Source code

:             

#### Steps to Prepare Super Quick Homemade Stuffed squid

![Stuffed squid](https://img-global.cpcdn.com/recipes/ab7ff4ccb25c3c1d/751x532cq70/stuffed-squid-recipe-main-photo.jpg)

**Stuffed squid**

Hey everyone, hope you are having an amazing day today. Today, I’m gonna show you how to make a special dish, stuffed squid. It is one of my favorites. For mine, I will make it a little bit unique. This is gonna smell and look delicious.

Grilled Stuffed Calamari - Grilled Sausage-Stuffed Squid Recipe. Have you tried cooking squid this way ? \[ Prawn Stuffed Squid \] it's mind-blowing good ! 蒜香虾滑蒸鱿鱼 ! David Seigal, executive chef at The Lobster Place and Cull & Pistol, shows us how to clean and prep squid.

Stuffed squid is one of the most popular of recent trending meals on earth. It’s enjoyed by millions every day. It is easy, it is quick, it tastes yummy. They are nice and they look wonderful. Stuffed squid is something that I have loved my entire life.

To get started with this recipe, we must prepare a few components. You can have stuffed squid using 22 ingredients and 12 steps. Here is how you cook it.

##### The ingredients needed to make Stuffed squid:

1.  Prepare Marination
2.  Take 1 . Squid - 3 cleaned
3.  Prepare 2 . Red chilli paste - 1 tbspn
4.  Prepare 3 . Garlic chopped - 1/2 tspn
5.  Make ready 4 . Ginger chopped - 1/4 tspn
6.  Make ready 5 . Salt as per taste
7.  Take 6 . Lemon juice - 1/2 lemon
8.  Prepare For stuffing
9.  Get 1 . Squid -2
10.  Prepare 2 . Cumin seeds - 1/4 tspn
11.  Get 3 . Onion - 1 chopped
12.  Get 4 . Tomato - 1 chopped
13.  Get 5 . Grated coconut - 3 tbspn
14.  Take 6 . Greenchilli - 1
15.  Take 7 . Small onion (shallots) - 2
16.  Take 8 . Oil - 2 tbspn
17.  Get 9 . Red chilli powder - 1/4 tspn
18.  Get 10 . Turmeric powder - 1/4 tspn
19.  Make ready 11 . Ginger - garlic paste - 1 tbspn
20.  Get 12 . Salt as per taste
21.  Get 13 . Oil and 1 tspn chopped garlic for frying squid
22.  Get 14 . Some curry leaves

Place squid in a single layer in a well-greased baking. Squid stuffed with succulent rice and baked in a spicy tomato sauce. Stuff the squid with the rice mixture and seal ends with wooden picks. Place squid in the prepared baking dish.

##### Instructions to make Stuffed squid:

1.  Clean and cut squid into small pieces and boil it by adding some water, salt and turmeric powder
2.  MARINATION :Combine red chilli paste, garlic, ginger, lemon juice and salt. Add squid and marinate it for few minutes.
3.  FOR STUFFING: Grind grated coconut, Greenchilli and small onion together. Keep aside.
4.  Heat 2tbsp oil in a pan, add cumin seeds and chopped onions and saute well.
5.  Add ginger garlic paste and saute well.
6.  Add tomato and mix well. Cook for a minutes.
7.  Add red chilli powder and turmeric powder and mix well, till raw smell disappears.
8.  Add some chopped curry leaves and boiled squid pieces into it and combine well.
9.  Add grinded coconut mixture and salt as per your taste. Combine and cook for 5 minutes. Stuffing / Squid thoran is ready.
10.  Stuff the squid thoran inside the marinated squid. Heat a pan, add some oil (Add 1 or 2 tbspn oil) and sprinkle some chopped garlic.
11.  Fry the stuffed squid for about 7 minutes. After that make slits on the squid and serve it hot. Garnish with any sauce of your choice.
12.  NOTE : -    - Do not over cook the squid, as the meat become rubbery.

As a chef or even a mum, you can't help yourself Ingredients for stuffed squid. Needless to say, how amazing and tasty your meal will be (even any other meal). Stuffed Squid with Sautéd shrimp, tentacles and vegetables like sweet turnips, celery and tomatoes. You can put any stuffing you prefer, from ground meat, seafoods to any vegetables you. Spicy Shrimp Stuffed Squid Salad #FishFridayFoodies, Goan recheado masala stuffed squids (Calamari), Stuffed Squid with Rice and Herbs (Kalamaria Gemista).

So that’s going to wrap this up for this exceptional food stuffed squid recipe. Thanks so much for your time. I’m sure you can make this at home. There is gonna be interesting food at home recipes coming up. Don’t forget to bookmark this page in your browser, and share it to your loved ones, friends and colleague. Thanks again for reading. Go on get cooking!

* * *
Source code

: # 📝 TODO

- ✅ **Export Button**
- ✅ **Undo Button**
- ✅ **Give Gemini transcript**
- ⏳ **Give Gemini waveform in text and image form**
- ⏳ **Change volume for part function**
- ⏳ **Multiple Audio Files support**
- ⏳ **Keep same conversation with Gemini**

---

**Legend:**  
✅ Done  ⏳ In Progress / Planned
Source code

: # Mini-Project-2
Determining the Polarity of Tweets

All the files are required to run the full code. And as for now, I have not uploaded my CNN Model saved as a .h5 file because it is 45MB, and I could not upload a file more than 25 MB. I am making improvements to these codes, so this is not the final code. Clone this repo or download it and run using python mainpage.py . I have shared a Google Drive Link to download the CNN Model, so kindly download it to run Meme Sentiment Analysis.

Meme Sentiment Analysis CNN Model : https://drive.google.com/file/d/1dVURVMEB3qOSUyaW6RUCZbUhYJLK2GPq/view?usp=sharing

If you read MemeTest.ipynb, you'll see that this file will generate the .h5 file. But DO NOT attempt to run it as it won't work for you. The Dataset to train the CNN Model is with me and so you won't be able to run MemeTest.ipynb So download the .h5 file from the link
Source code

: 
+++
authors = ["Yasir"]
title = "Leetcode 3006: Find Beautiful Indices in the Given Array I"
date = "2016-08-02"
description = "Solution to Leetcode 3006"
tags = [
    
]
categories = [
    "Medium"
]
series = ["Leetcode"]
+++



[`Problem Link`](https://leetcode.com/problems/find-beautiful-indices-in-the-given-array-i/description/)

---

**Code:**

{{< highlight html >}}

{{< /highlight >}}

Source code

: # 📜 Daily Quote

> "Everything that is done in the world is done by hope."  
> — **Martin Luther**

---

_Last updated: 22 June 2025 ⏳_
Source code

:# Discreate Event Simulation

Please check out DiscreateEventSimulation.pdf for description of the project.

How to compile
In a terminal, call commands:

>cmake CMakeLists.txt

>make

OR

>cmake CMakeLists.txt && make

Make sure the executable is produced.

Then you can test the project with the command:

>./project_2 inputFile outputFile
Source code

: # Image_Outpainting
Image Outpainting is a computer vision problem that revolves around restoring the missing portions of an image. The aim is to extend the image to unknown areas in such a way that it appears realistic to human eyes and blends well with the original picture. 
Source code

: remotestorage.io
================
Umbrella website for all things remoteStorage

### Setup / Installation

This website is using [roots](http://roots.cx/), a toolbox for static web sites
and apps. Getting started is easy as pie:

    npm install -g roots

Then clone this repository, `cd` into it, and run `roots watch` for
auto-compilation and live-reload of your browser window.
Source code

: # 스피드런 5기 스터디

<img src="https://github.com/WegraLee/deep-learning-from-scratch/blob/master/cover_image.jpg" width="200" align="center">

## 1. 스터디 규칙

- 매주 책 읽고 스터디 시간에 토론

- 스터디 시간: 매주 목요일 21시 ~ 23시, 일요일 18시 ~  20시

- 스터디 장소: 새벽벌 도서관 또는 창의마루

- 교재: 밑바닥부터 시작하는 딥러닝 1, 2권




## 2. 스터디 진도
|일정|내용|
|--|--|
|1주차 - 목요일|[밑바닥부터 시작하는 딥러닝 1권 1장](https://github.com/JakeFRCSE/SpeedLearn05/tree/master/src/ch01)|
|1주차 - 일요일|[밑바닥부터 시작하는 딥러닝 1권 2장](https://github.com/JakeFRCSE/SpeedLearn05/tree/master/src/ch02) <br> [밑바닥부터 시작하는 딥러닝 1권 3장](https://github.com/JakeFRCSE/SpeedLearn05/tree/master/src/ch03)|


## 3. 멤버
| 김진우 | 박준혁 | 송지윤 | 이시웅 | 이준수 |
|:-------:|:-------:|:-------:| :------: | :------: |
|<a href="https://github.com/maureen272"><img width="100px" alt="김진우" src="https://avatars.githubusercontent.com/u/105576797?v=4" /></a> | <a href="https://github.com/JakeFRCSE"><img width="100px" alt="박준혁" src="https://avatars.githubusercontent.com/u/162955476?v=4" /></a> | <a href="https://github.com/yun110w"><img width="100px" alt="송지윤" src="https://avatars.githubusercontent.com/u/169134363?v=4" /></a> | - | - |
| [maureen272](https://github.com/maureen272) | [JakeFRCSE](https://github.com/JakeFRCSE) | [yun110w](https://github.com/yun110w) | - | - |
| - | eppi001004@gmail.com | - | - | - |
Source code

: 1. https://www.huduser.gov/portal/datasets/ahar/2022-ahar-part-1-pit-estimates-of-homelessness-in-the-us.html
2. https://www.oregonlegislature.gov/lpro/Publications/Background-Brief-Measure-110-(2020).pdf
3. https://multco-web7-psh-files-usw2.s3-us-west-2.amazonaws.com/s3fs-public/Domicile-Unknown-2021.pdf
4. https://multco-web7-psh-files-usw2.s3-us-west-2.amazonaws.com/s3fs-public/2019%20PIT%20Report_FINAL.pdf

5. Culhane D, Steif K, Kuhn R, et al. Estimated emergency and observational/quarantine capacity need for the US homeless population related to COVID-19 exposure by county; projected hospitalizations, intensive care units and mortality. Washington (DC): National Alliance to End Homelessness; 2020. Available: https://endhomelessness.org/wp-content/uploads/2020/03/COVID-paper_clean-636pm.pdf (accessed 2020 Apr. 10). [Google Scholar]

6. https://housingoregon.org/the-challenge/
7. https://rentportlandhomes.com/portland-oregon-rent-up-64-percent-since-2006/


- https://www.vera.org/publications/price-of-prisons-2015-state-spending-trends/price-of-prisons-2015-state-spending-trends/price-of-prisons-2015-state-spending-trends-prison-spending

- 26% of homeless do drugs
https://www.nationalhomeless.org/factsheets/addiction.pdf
● ● ● ●
- Exercise directions -
"Grilled Stuffed Calamari" marks the last line to print; print everything from the first line of the data through that line, unchanged, and nothing more.

- Solution for this exercise -
Source code

:             

#### Steps to Prepare Super Quick Homemade Stuffed squid

![Stuffed squid](https://img-global.cpcdn.com/recipes/ab7ff4ccb25c3c1d/751x532cq70/stuffed-squid-recipe-main-photo.jpg)

**Stuffed squid**

Hey everyone, hope you are having an amazing day today. Today, I’m gonna show you how to make a special dish, stuffed squid. It is one of my favorites. For mine, I will make it a little bit unique. This is gonna smell and look delicious.

Grilled Stuffed Calamari - Grilled Sausage-Stuffed Squid Recipe. Have you tried cooking squid this way ? \[ Prawn Stuffed Squid \] it's mind-blowing good ! 蒜香虾滑蒸鱿鱼 ! David Seigal, executive chef at The Lobster Place and Cull & Pistol, shows us how to clean and prep squid.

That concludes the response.